Mais grâce à la magie de l’élection, le danger fasciste a été conjuré. On peut plier les panneaux électoraux et dormir sous nos deux oreilles, les drapeaux à croix gammée ne seront sortis que dans cinq ans. Et en attendant, nous aurons cinq ans de Macron. Qui, malgré toutes ses déclarations, n’a rien oublié, rien appris, et ne changera pas. Son premier discours en tant que président réélu était de ce point de vue tout à fait significatif : après être entré en scène sous les accents de l’hymne européen, il aura expliqué à la tribune qu’il entendait être « le président de tous les français », y compris de ceux qui n’avaient pas voté pour lui. A-t-il seulement réfléchi à la contradiction entre le symbole et le discours ? A-t-il conscience qu’après avoir fait jouer l’hymne européen il peut difficilement prétende écouter ceux pour qui ce symbole est odieux ? A-t-il compris qu’on ne peut être à la fois supporteur et arbitre ?
Non, il ne l’a pas compris et il ne peut pas le comprendre, tout simplement parce que dans son univers mental il n’y a pas de désaccords de fond, il n’y a que des incompréhensions. Si des gens ne partagent pas sa vision de la construction européenne, de la réforme des retraites, de l’encadrement supérieur de l’Etat ou de la « start-up nation », c’est parce qu’ils n’ont pas compris.
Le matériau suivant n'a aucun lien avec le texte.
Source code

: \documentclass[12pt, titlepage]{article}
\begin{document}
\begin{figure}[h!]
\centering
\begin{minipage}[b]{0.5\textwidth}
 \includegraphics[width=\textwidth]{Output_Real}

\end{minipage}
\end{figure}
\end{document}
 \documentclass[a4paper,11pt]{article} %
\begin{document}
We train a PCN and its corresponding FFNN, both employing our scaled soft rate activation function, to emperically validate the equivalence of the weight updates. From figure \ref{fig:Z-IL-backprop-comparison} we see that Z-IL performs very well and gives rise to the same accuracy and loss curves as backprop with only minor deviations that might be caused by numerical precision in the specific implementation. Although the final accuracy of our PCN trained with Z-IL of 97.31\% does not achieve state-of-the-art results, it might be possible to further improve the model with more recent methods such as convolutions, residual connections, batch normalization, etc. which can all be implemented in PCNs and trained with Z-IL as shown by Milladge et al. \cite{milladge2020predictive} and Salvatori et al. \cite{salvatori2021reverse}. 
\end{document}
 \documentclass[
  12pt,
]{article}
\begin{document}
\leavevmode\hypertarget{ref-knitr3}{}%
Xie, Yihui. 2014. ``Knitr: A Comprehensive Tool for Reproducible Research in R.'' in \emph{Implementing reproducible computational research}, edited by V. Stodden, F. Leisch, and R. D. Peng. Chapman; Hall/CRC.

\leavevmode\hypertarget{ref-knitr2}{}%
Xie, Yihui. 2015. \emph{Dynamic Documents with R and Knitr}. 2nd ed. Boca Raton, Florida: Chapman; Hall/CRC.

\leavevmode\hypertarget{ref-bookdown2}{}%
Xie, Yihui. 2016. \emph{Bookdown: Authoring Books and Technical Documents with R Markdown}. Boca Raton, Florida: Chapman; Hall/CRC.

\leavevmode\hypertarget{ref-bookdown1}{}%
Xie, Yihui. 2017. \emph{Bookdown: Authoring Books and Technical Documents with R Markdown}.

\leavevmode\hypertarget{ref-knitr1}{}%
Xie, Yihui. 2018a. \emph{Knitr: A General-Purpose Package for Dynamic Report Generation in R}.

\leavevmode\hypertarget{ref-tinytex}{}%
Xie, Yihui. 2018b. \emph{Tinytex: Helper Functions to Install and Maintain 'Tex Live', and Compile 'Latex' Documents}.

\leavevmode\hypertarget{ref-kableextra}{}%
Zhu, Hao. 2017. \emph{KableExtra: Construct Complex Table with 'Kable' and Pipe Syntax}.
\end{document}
Il n’est donc pas nécessaire de les écouter ou de les comprendre, et encore moins de les prendre en compte. Il faut leur expliquer. Et si on explique assez longtemps, on finira par arriver à un consensus.
Macron, c’est la logique du « cercle de la raison » poussée à son extrême. De la même manière qu’un théorème mathématique ou une loi physique ne peuvent qu’apporter une réponse unique à la question posée, il n’existe qu’une solution rationnelle à chaque problème politique, économique, social. Que des intérêts différents puissent conduire à des visions différentes ayant toutes la même légitimité intellectuelle est une idée incompréhensible pour notre président. Et c’est pourquoi il ne changera pas. Instruit par l’expérience, il fera peut-être semblant d’écouter, avec une multiplication des « grands débats » et autres « comités citoyens ». Il fera aussi semblant d’adopter les formules de ses adversaires, comme la « planification écologique ». Mais tous ces attrape-gogos ne serviront qu’à légitimer des décisions « rationnelles » prises à l’avance par le président et son cercle intime.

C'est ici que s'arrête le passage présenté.